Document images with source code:
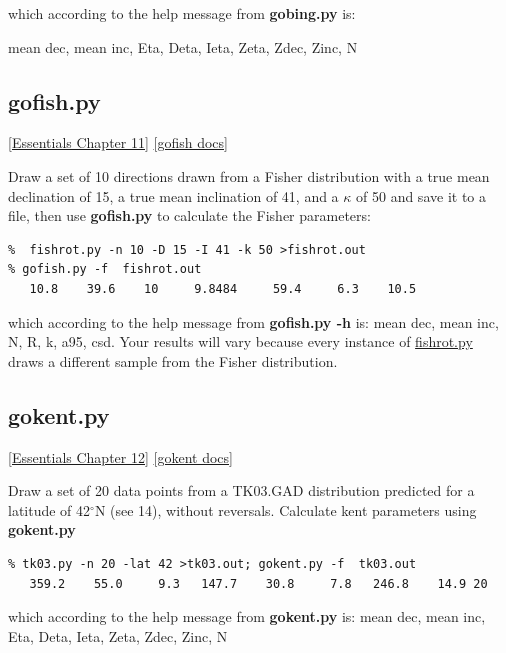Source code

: \documentclass[11pt]{book}
\begin{document}
{{\noindent  which according to the help message from {\bf gobing.py} is:

mean dec, mean inc, Eta, Deta, Ieta, Zeta, Zdec, Zinc, N


\subsection{gofish.py}
 \href{http://earthref.org/MAGIC/books/Tauxe/Essentials/WebBook3ch11.html#ch11}{[Essentials Chapter 11]}
 \href{https://github.com/PmagPy/PmagPy/blob/master/programs/gofish.py}{[gofish docs]}

 Draw a set of 10 directions drawn  from a Fisher distribution with a true mean declination of 15, a true mean inclination of 41, and a $\kappa$ of  50 and save it to a file, then use {\bf gofish.py} to calculate the Fisher parameters:

\begin{verbatim}
%  fishrot.py -n 10 -D 15 -I 41 -k 50 >fishrot.out
% gofish.py -f  fishrot.out
   10.8    39.6    10     9.8484     59.4     6.3    10.5
\end{verbatim}

\noindent     which according to the help message from {\bf gofish.py -h} is:   mean dec, mean inc, N, R, k, a95, csd.  Your results will vary because every instance of \href{#fishrot.py}{fishrot.py} draws a different sample from the Fisher distribution.

%

\subsection{gokent.py}
 \href{http://earthref.org/MAGIC/books/Tauxe/Essentials/WebBook3ch11.html#ch11}{[Essentials Chapter 12]}
 \href{https://github.com/PmagPy/PmagPy/blob/master/programs/gokent.py}{[gokent docs]}

Draw a set of 20 data points  from a TK03.GAD distribution predicted for a latitude of 42$^{\circ}$N (see  14), without  reversals.  Calculate kent parameters using {\bf gokent.py}

\begin{verbatim}
% tk03.py -n 20 -lat 42 >tk03.out; gokent.py -f  tk03.out
   359.2    55.0     9.3   147.7    30.8     7.8   246.8    14.9 20
\end{verbatim}

\noindent  which according to the help message from {\bf gokent.py} is:   mean dec, mean inc, Eta, Deta, Ieta, Zeta, Zdec, Zinc, N

}}
\end{document}
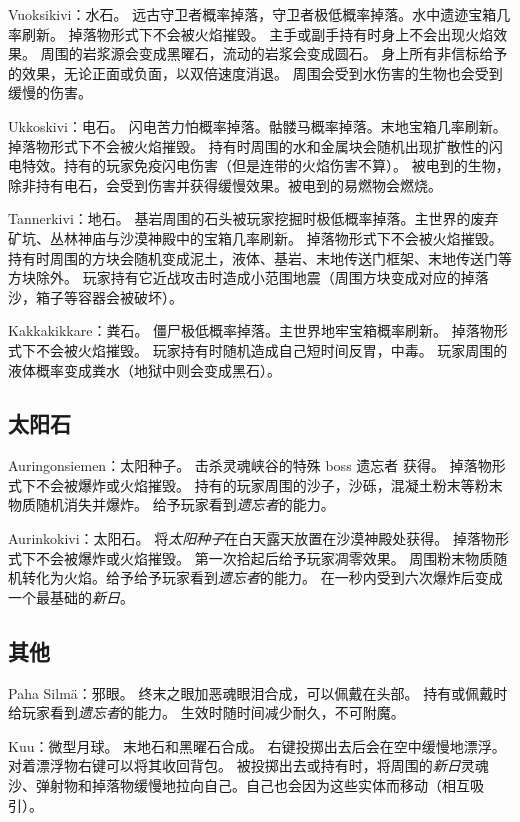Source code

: \documentclass[11pt]{article}
\begin{document}
    Vuoksikivi：水石。
    远古守卫者概率掉落，守卫者极低概率掉落。水中遗迹宝箱几率刷新。
    掉落物形式下不会被火焰摧毁。
    主手或副手持有时身上不会出现火焰效果。
    周围的岩浆源会变成黑曜石，流动的岩浆会变成圆石。
    身上所有非信标给予的效果，无论正面或负面，以双倍速度消退。
    周围会受到水伤害的生物也会受到缓慢的伤害。

    Ukkoskivi：电石。
    闪电苦力怕概率掉落。骷髅马概率掉落。末地宝箱几率刷新。
    掉落物形式下不会被火焰摧毁。
    持有时周围的水和金属块会随机出现扩散性的闪电特效。持有的玩家免疫闪电伤害（但是连带的火焰伤害不算）。
    被电到的生物，除非持有电石，会受到伤害并获得缓慢效果。被电到的易燃物会燃烧。

    Tannerkivi：地石。
    基岩周围的石头被玩家挖掘时极低概率掉落。主世界的废弃矿坑、丛林神庙与沙漠神殿中的宝箱几率刷新。
    掉落物形式下不会被火焰摧毁。
    持有时周围的方块会随机变成泥土，液体、基岩、末地传送门框架、末地传送门等方块除外。
    玩家持有它近战攻击时造成小范围地震（周围方块变成对应的掉落沙，箱子等容器会被破坏）。

    Kakkakikkare：粪石。
    僵尸极低概率掉落。主世界地牢宝箱概率刷新。
    掉落物形式下不会被火焰摧毁。
    玩家持有时随机造成自己短时间反胃，中毒。
    玩家周围的液体概率变成粪水（地狱中则会变成黑石）。

    \subsection{太阳石}\label{subsec:solar-stone}
    Auringonsiemen：太阳种子。
    击杀灵魂峡谷的特殊 boss 遗忘者 获得。
    掉落物形式下不会被爆炸或火焰摧毁。
    持有的玩家周围的沙子，沙砾，混凝土粉末等粉末物质随机消失并爆炸。
    给予玩家看到\textit{遗忘者}的能力。

    Aurinkokivi：太阳石。
    将\textit{太阳种子}在白天露天放置在沙漠神殿处获得。
    掉落物形式下不会被爆炸或火焰摧毁。
    第一次拾起后给予玩家凋零效果。
    周围粉末物质随机转化为火焰。给予给予玩家看到\textit{遗忘者}的能力。
    在一秒内受到六次爆炸后变成一个最基础的\textit{新日}。

    \subsection{其他}\label{subsec:others}
    Paha Silmä：邪眼。
    终末之眼加恶魂眼泪合成，可以佩戴在头部。
    持有或佩戴时给玩家看到\textit{遗忘者}的能力。
    生效时随时间减少耐久，不可附魔。

    Kuu：微型月球。
    末地石和黑曜石合成。
    右键投掷出去后会在空中缓慢地漂浮。对着漂浮物右键可以将其收回背包。
    被投掷出去或持有时，将周围的\textit{新日}灵魂沙、弹射物和掉落物缓慢地拉向自己。自己也会因为这些实体而移动（相互吸引）。
\end{document}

» **Directions for this task**: A faithful, word-for-word version of the records above is needed, with no images in it.

» **Response box**:
Source code

: \documentclass[11pt]{book}
\begin{document}
{{\noindent  which according to the help message from {\bf gobing.py} is:

mean dec, mean inc, Eta, Deta, Ieta, Zeta, Zdec, Zinc, N


\subsection{gofish.py}
 \href{http://earthref.org/MAGIC/books/Tauxe/Essentials/WebBook3ch11.html#ch11}{[Essentials Chapter 11]}
 \href{https://github.com/PmagPy/PmagPy/blob/master/programs/gofish.py}{[gofish docs]}

 Draw a set of 10 directions drawn  from a Fisher distribution with a true mean declination of 15, a true mean inclination of 41, and a $\kappa$ of  50 and save it to a file, then use {\bf gofish.py} to calculate the Fisher parameters:

\begin{verbatim}
%  fishrot.py -n 10 -D 15 -I 41 -k 50 >fishrot.out
% gofish.py -f  fishrot.out
   10.8    39.6    10     9.8484     59.4     6.3    10.5
\end{verbatim}

\noindent     which according to the help message from {\bf gofish.py -h} is:   mean dec, mean inc, N, R, k, a95, csd.  Your results will vary because every instance of \href{#fishrot.py}{fishrot.py} draws a different sample from the Fisher distribution.

%

\subsection{gokent.py}
 \href{http://earthref.org/MAGIC/books/Tauxe/Essentials/WebBook3ch11.html#ch11}{[Essentials Chapter 12]}
 \href{https://github.com/PmagPy/PmagPy/blob/master/programs/gokent.py}{[gokent docs]}

Draw a set of 20 data points  from a TK03.GAD distribution predicted for a latitude of 42$^{\circ}$N (see  14), without  reversals.  Calculate kent parameters using {\bf gokent.py}

\begin{verbatim}
% tk03.py -n 20 -lat 42 >tk03.out; gokent.py -f  tk03.out
   359.2    55.0     9.3   147.7    30.8     7.8   246.8    14.9 20
\end{verbatim}

\noindent  which according to the help message from {\bf gokent.py} is:   mean dec, mean inc, Eta, Deta, Ieta, Zeta, Zdec, Zinc, N

}}
\end{document}
Source code

: \documentclass[11pt]{article}
\begin{document}
    Vuoksikivi：水石。
    远古守卫者概率掉落，守卫者极低概率掉落。水中遗迹宝箱几率刷新。
    掉落物形式下不会被火焰摧毁。
    主手或副手持有时身上不会出现火焰效果。
    周围的岩浆源会变成黑曜石，流动的岩浆会变成圆石。
    身上所有非信标给予的效果，无论正面或负面，以双倍速度消退。
    周围会受到水伤害的生物也会受到缓慢的伤害。

    Ukkoskivi：电石。
    闪电苦力怕概率掉落。骷髅马概率掉落。末地宝箱几率刷新。
    掉落物形式下不会被火焰摧毁。
    持有时周围的水和金属块会随机出现扩散性的闪电特效。持有的玩家免疫闪电伤害（但是连带的火焰伤害不算）。
    被电到的生物，除非持有电石，会受到伤害并获得缓慢效果。被电到的易燃物会燃烧。

    Tannerkivi：地石。
    基岩周围的石头被玩家挖掘时极低概率掉落。主世界的废弃矿坑、丛林神庙与沙漠神殿中的宝箱几率刷新。
    掉落物形式下不会被火焰摧毁。
    持有时周围的方块会随机变成泥土，液体、基岩、末地传送门框架、末地传送门等方块除外。
    玩家持有它近战攻击时造成小范围地震（周围方块变成对应的掉落沙，箱子等容器会被破坏）。

    Kakkakikkare：粪石。
    僵尸极低概率掉落。主世界地牢宝箱概率刷新。
    掉落物形式下不会被火焰摧毁。
    玩家持有时随机造成自己短时间反胃，中毒。
    玩家周围的液体概率变成粪水（地狱中则会变成黑石）。

    \subsection{太阳石}\label{subsec:solar-stone}
    Auringonsiemen：太阳种子。
    击杀灵魂峡谷的特殊 boss 遗忘者 获得。
    掉落物形式下不会被爆炸或火焰摧毁。
    持有的玩家周围的沙子，沙砾，混凝土粉末等粉末物质随机消失并爆炸。
    给予玩家看到\textit{遗忘者}的能力。

    Aurinkokivi：太阳石。
    将\textit{太阳种子}在白天露天放置在沙漠神殿处获得。
    掉落物形式下不会被爆炸或火焰摧毁。
    第一次拾起后给予玩家凋零效果。
    周围粉末物质随机转化为火焰。给予给予玩家看到\textit{遗忘者}的能力。
    在一秒内受到六次爆炸后变成一个最基础的\textit{新日}。

    \subsection{其他}\label{subsec:others}
    Paha Silmä：邪眼。
    终末之眼加恶魂眼泪合成，可以佩戴在头部。
    持有或佩戴时给玩家看到\textit{遗忘者}的能力。
    生效时随时间减少耐久，不可附魔。

    Kuu：微型月球。
    末地石和黑曜石合成。
    右键投掷出去后会在空中缓慢地漂浮。对着漂浮物右键可以将其收回背包。
    被投掷出去或持有时，将周围的\textit{新日}灵魂沙、弹射物和掉落物缓慢地拉向自己。自己也会因为这些实体而移动（相互吸引）。
\end{document}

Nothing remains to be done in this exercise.